Après seize mois de fermeture, Maurice a donc accueilli cette semaine le retour des « premiers touristes ». C’est plus que jamais évident : continuer de vivre en vase clos pour se protéger du Covid n’est plus économiquement envisageable. Et si le ministre du Tourisme s’est fait fort sur CNN de vanter le « produit » Maurice et d’affirmer que nous sommes « relativement Covid-safe », il demeure que la hausse quotidienne du décompte de nouvelles contaminations fait plus penser à une troisième vague plus importante que les précédentes qu’à une quelconque « safety ».

Dans ces conditions, que peut-on attendre de cette « réouverture » ?

Il est clair que, dans un premier temps, les conditions de quatorzaine imposées risquent de ne pas nous valoir un afflux de touristes.
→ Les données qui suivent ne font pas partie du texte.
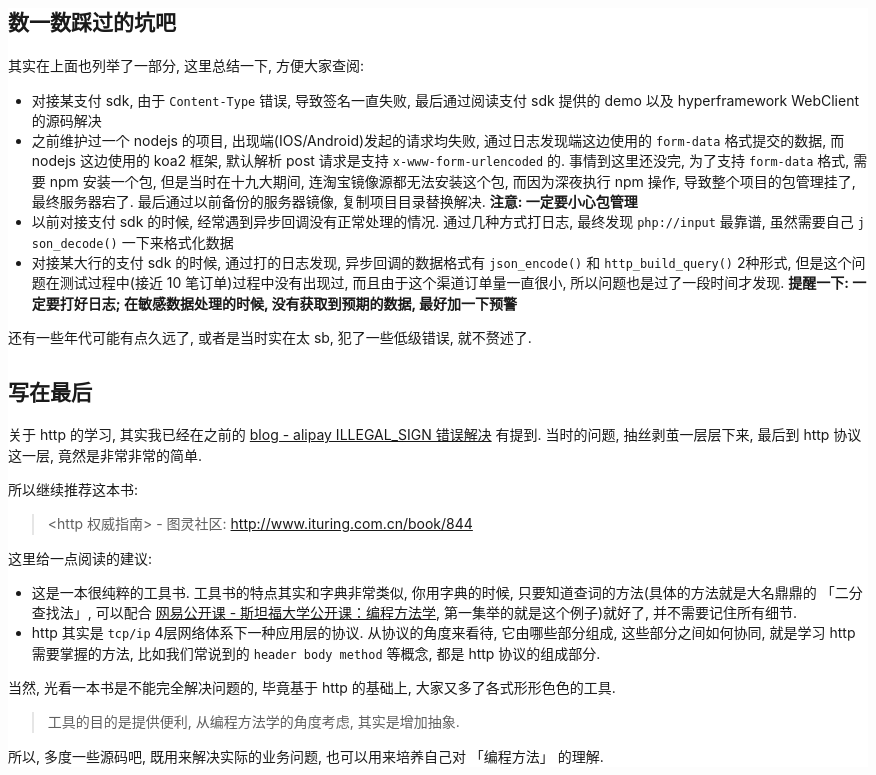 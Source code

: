 ## 数一数踩过的坑吧

其实在上面也列举了一部分, 这里总结一下, 方便大家查阅:

- 对接某支付 sdk, 由于 `Content-Type` 错误, 导致签名一直失败, 最后通过阅读支付 sdk 提供的 demo 以及 hyperframework WebClient 的源码解决
- 之前维护过一个 nodejs 的项目, 出现端(IOS/Android)发起的请求均失败, 通过日志发现端这边使用的 `form-data` 格式提交的数据, 而 nodejs 这边使用的 koa2 框架, 默认解析 post 请求是支持 `x-www-form-urlencoded` 的. 事情到这里还没完, 为了支持 `form-data` 格式, 需要 npm 安装一个包, 但是当时在十九大期间, 连淘宝镜像源都无法安装这个包, 而因为深夜执行 npm 操作, 导致整个项目的包管理挂了, 最终服务器宕了. 最后通过以前备份的服务器镜像, 复制项目目录替换解决. **注意: 一定要小心包管理**
- 以前对接支付 sdk 的时候, 经常遇到异步回调没有正常处理的情况. 通过几种方式打日志, 最终发现 `php://input` 最靠谱, 虽然需要自己 `json_decode()` 一下来格式化数据
- 对接某大行的支付 sdk 的时候, 通过打的日志发现, 异步回调的数据格式有 `json_encode()` 和 `http_build_query()` 2种形式, 但是这个问题在测试过程中(接近 10 笔订单)过程中没有出现过, 而且由于这个渠道订单量一直很小, 所以问题也是过了一段时间才发现. **提醒一下: 一定要打好日志; 在敏感数据处理的时候, 没有获取到预期的数据, 最好加一下预警**

还有一些年代可能有点久远了, 或者是当时实在太 sb, 犯了一些低级错误, 就不赘述了.

## 写在最后

关于 http 的学习, 其实我已经在之前的 [blog - alipay ILLEGAL_SIGN 错误解决](http://www.jianshu.com/p/28585a6454b2) 有提到. 当时的问题, 抽丝剥茧一层层下来, 最后到 http 协议这一层, 竟然是非常非常的简单.

所以继续推荐这本书:

> <http 权威指南> - 图灵社区: http://www.ituring.com.cn/book/844

这里给一点阅读的建议:

- 这是一本很纯粹的工具书. 工具书的特点其实和字典非常类似, 你用字典的时候, 只要知道查词的方法(具体的方法就是大名鼎鼎的 「二分查找法」, 可以配合 [网易公开课 - 斯坦福大学公开课：编程方法学](http://open.163.com/special/sp/programming.html), 第一集举的就是这个例子)就好了, 并不需要记住所有细节.
- http 其实是 `tcp/ip` 4层网络体系下一种应用层的协议. 从协议的角度来看待, 它由哪些部分组成, 这些部分之间如何协同, 就是学习 http 需要掌握的方法, 比如我们常说到的 `header body method` 等概念, 都是 http 协议的组成部分.

当然, 光看一本书是不能完全解决问题的, 毕竟基于 http 的基础上, 大家又多了各式形形色色的工具.

> 工具的目的是提供便利, 从编程方法学的角度考虑, 其实是增加抽象.

所以, 多度一些源码吧, 既用来解决实际的业务问题, 也可以用来培养自己对 「编程方法」 的理解.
Certes, il y a eu jusqu’ici à Maurice une certaine prévalence du resort tourism, avec ceux satisfaits de faire des milliers de kilomètres pour venir profiter des services haut de gamme d’un hôtel dont ils ne sortent quasiment pas. Mais serons-nous à même, cette fois, d’être attractifs pour un public qui sait qu’il devra obligatoirement rester enfermé dans son hôtel avant d’avoir le droit d’en sortir quatorze jours plus tard sur la foi de tests PCR négatifs ? L’accès à la mer et à la piscine suffira-t-il ?

Et puis, qu’adviendra-t-il si des touristes en quatorzaine dans nos hôtels sont trouvés positifs ? Imaginez le choc, pour ce public nanti, de se retrouver obligatoirement interné au ENT hospital… Imaginez ce que cela donnera sur les réseaux sociaux…

La question qui se pose ici inévitablement est de savoir dans quelle mesure nous avons mis à profit ces seize derniers mois pour muscler, renforcer, améliorer un service de santé dont nous connaissons les défaillances en temps normal, et encore plus face à cette pandémie. Si l’on nous dit que ce service ne pourra faire face à un afflux de cas locaux, comment pourra-t-il faire face à un afflux supplémentaires de cas importés, ce qui est de l’ordre du possible vu qu’il n’est pas exigé des touristes qu’ils soient vaccinés pour venir à Maurice ?

La question est aussi de savoir dans quelle mesure le monde du tourisme sera encore intéressé à pratiquer le même tourisme qu’avant, voire un tourisme déprécié par rapport à avant. Car nous le voyons bien : au cours de ces seize derniers mois, notre environnement s’est dégradé. Il a fallu que l’on en soit à une semaine de la réouverture des frontières pour que la MTPA et autres acteurs du tourisme local lancent en grande pompe une vaste campagne de nettoyage démarrant à Balaclava. Le reste du temps, on fait quoi ? Pour les locaux, en faveur des locaux, avec les locaux, on fait quoi pour développer, de manière intégrée et durable, une vraie culture de notre environnement ? Il suffisait de voir samedi d’avant, à Pointe aux Piments, les habitants regardant d’un air goguenard, de l’autre côté de la rue, l’aéropage de berlines rutilantes et de SUV dernier cri, le débarquement d’officiels, Premier ministre en tête, râteau fièrement brandi et chaussures vernies. A quelques centaines de mètres de là, du côté de la Baie aux Tortues, toute une partie de plage a quasiment disparu. Et devant l’hôtel Trou aux Biches, l’érosion a réduit la belle plage à une mince ceinture.

Que faisons-nous réellement pour nous préserver et préserver nos atouts, naturels et humains ? D’autant plus que la pandémie, qui se prolonge, pourrait bien amener des changements conséquents dans ce que recherchent les voyageurs. Faire 10 000kms en avion pour s’enfermer autour d’une plage rétrécie ? Cela fonctionnera-t-il encore dans les années à venir ?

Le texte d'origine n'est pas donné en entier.